• [EXERCISE INPUT]:
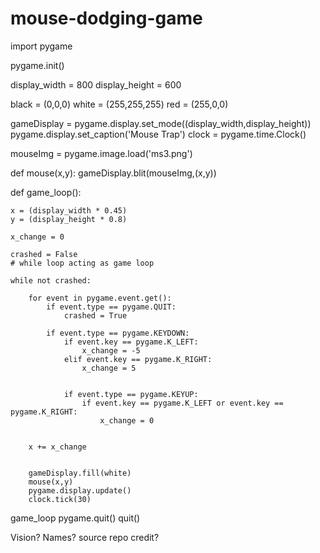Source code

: # mouse-dodging-game
import pygame

pygame.init()

display_width = 800
display_height = 600

black = (0,0,0)
white = (255,255,255)
red = (255,0,0)

gameDisplay = pygame.display.set_mode((display_width,display_height))
pygame.display.set_caption('Mouse Trap')
clock = pygame.time.Clock()

mouseImg = pygame.image.load('ms3.png')

def mouse(x,y):
    gameDisplay.blit(mouseImg,(x,y))

def game_loop():

    x = (display_width * 0.45)
    y = (display_height * 0.8)

    x_change = 0

    crashed = False
    # while loop acting as game loop

    while not crashed:

        for event in pygame.event.get():
            if event.type == pygame.QUIT:
                crashed = True

            if event.type == pygame.KEYDOWN:
                if event.key == pygame.K_LEFT:
                    x_change = -5
                elif event.key == pygame.K_RIGHT:
                    x_change = 5


                if event.type == pygame.KEYUP:
                    if event.key == pygame.K_LEFT or event.key == pygame.K_RIGHT:
                        x_change = 0


        x += x_change

            
        gameDisplay.fill(white)
        mouse(x,y)
        pygame.display.update()
        clock.tick(30)
game_loop
pygame.quit()
quit()


Vision? Names? source repo credit?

• [REQUIREMENT]:
Take the line that contains "display_height = 600" and every line after it through the end of the listing above, and repeat them exactly.

• [SOLUTION BELOW]:
display_height = 600

black = (0,0,0)
white = (255,255,255)
red = (255,0,0)

gameDisplay = pygame.display.set_mode((display_width,display_height))
pygame.display.set_caption('Mouse Trap')
clock = pygame.time.Clock()

mouseImg = pygame.image.load('ms3.png')

def mouse(x,y):
    gameDisplay.blit(mouseImg,(x,y))

def game_loop():

    x = (display_width * 0.45)
    y = (display_height * 0.8)

    x_change = 0

    crashed = False
    # while loop acting as game loop

    while not crashed:

        for event in pygame.event.get():
            if event.type == pygame.QUIT:
                crashed = True

            if event.type == pygame.KEYDOWN:
                if event.key == pygame.K_LEFT:
                    x_change = -5
                elif event.key == pygame.K_RIGHT:
                    x_change = 5


                if event.type == pygame.KEYUP:
                    if event.key == pygame.K_LEFT or event.key == pygame.K_RIGHT:
                        x_change = 0


        x += x_change

            
        gameDisplay.fill(white)
        mouse(x,y)
        pygame.display.update()
        clock.tick(30)
game_loop
pygame.quit()
quit()


Vision? Names? source repo credit?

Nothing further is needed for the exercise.